I recently used this trick to obtain a 10x speedup on an R package I am working on, and was so happy with myself I thought I would share it.
Say we have a low-rank plus diagonal matrix \(\mathbf{C} = \mathbf{W}\mathbf{W}^\top + \sigma^2\mathit{I}\) with \(d \times k\) matrix \(\mathbf{W}\) where \(d \gg k\). If we are interested in solving \(\mathbf{C}^{-1}\mathbf{A}\) for another \(d\times d\) matrix \(\mathbf{A}\), this would normally be achieved by Cholesky-decomposing \(\mathbf{C}\) then using forward/back-substitution to solve the system. The computational complexity here is \(\mathcal{O}(d^3)\) for the Cholesky decomposition, and \(\mathcal{O}(d^2)\) for each forward/back-substitution 1.
However, we can do a lot better than this using the structure of \(\mathbf{C}\). Using the Woodbury matrix identity, the inverse of \(\mathbf{C}\) can be written down in closed form: \[\begin{equation} \mathbf{C}^{-1} = \sigma^{-2}\mathit{I} - \sigma^{-2}\mathbf{W}\mathbf{M}^{-1}\mathbf{W}^\top \tag{1} \end{equation}\] where we have introduced the small \(k\times k\) matrix \(\mathbf{M} = \mathbf{W}^\top\mathbf{W} + \sigma^2\mathit{I}\).
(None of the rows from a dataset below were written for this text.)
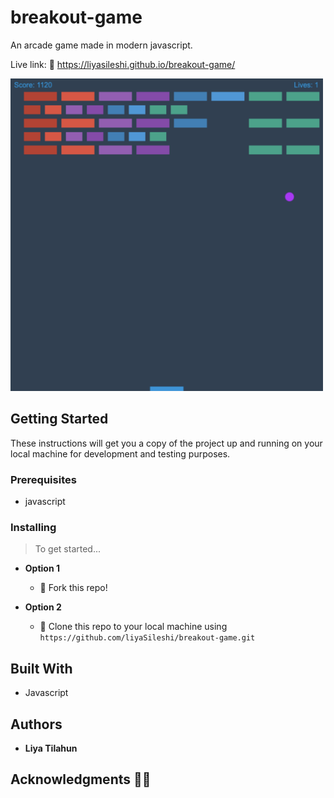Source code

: # breakout-game
An arcade game made in modern javascript.

Live link: 🔗 https://liyasileshi.github.io/breakout-game/

<img src="https://github.com/liyaSileshi/breakout-game/blob/master/images/game.png" width="500" height='auto'>

## Getting Started

These instructions will get you a copy of the project up and running on your local machine for development and testing purposes.

### Prerequisites

- javascript


### Installing

> To get started...


- **Option 1**
    - 🍴 Fork this repo!

- **Option 2**
    - 👯 Clone this repo to your local machine using `https://github.com/liyaSileshi/breakout-game.git`



## Built With

* Javascript



## Authors

* **Liya Tilahun** 


## Acknowledgments 🙏🏽



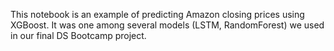 This notebook is an example of predicting Amazon closing prices using XGBoost. 
It was one among several models (LSTM, RandomForest) we used in our final DS Bootcamp project. 
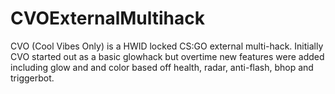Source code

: # CVOExternalMultihack
CVO (Cool Vibes Only) is a HWID locked CS:GO external multi-hack. Initially CVO started out as a basic glowhack but overtime new features were added including glow and and color based off health, radar, anti-flash, bhop and triggerbot.
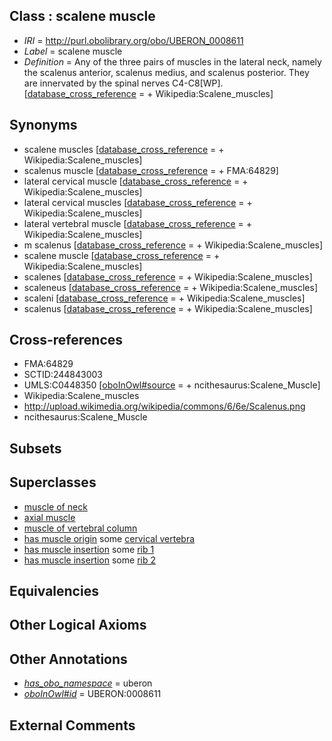 
## Class : scalene muscle

 * *IRI* = http://purl.obolibrary.org/obo/UBERON_0008611
 * *Label* = scalene muscle
 * *Definition* = Any of the three pairs of muscles in the lateral neck, namely the scalenus anterior, scalenus medius, and scalenus posterior. They are innervated by the spinal nerves C4-C8[WP]. [[database_cross_reference](../../ef/oboInOwl#hasDbXref.md) =  + Wikipedia:Scalene_muscles]

## Synonyms

 * scalene muscles [[database_cross_reference](../../ef/oboInOwl#hasDbXref.md) =  + Wikipedia:Scalene_muscles]
 * scalenus muscle [[database_cross_reference](../../ef/oboInOwl#hasDbXref.md) =  + FMA:64829]
 * lateral cervical muscle [[database_cross_reference](../../ef/oboInOwl#hasDbXref.md) =  + Wikipedia:Scalene_muscles]
 * lateral cervical muscles [[database_cross_reference](../../ef/oboInOwl#hasDbXref.md) =  + Wikipedia:Scalene_muscles]
 * lateral vertebral muscle [[database_cross_reference](../../ef/oboInOwl#hasDbXref.md) =  + Wikipedia:Scalene_muscles]
 * m scalenus [[database_cross_reference](../../ef/oboInOwl#hasDbXref.md) =  + Wikipedia:Scalene_muscles]
 * scalene muscle [[database_cross_reference](../../ef/oboInOwl#hasDbXref.md) =  + Wikipedia:Scalene_muscles]
 * scalenes [[database_cross_reference](../../ef/oboInOwl#hasDbXref.md) =  + Wikipedia:Scalene_muscles]
 * scaleneus [[database_cross_reference](../../ef/oboInOwl#hasDbXref.md) =  + Wikipedia:Scalene_muscles]
 * scaleni [[database_cross_reference](../../ef/oboInOwl#hasDbXref.md) =  + Wikipedia:Scalene_muscles]
 * scalenus [[database_cross_reference](../../ef/oboInOwl#hasDbXref.md) =  + Wikipedia:Scalene_muscles]

## Cross-references

 * FMA:64829
 * SCTID:244843003
 * UMLS:C0448350 [[oboInOwl#source](../../ce/oboInOwl#source.md) =  + ncithesaurus:Scalene_Muscle]
 * Wikipedia:Scalene_muscles
 * http://upload.wikimedia.org/wikipedia/commons/6/6e/Scalenus.png
 * ncithesaurus:Scalene_Muscle

## Subsets


## Superclasses

 * [muscle of neck](../../UBERON/77/UBERON_0002377.md)
 * [axial muscle](../../UBERON/97/UBERON_0003897.md)
 * [muscle of vertebral column](../../UBERON/18/UBERON_0004518.md)
 * [has muscle origin](../../RO/72/RO_0002372.md) some [cervical vertebra](../../UBERON/13/UBERON_0002413.md)
 * [has muscle insertion](../../RO/73/RO_0002373.md) some [rib 1](../../UBERON/01/UBERON_0004601.md)
 * [has muscle insertion](../../RO/73/RO_0002373.md) some [rib 2](../../UBERON/02/UBERON_0004602.md)

## Equivalencies


## Other Logical Axioms


## Other Annotations

 * *[has_obo_namespace](../../ce/oboInOwl#hasOBONamespace.md)* = uberon
 * *[oboInOwl#id](../../id/oboInOwl#id.md)* = UBERON:0008611

## External Comments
Now we could construct \(\mathbf{C}^{-1}\) from this directly and solve \(\mathbf{C}^{-1}\mathbf{A}\) with a matrix multiplication, however multiplying these two \(d\times d\) matrices together is still \(\mathcal{O}(d^3)\) operations! Instead, we can post-multiply equation (1) by \(\mathbf{A}\) to obtain \[\begin{equation} \mathbf{C}^{-1}\mathbf{A} = \sigma^{-2}\mathbf{A} - \sigma^{-2}\mathbf{W}\mathbf{M}^{-1}\mathbf{W}^\top\mathbf{A} \tag{2} \end{equation}\]Now if we compute the second term as \((\mathbf{W}\mathbf{M}^{-1})(\mathbf{W}^\top\mathbf{A})\), then Equation (2) can be computed in \(\mathcal{O}(d^2k + dk^3)\) operations, since there are no \((d\times d)\times(d\times d)\) matrix multiplications. If \(d\gg k\) this can produce considerable speedups.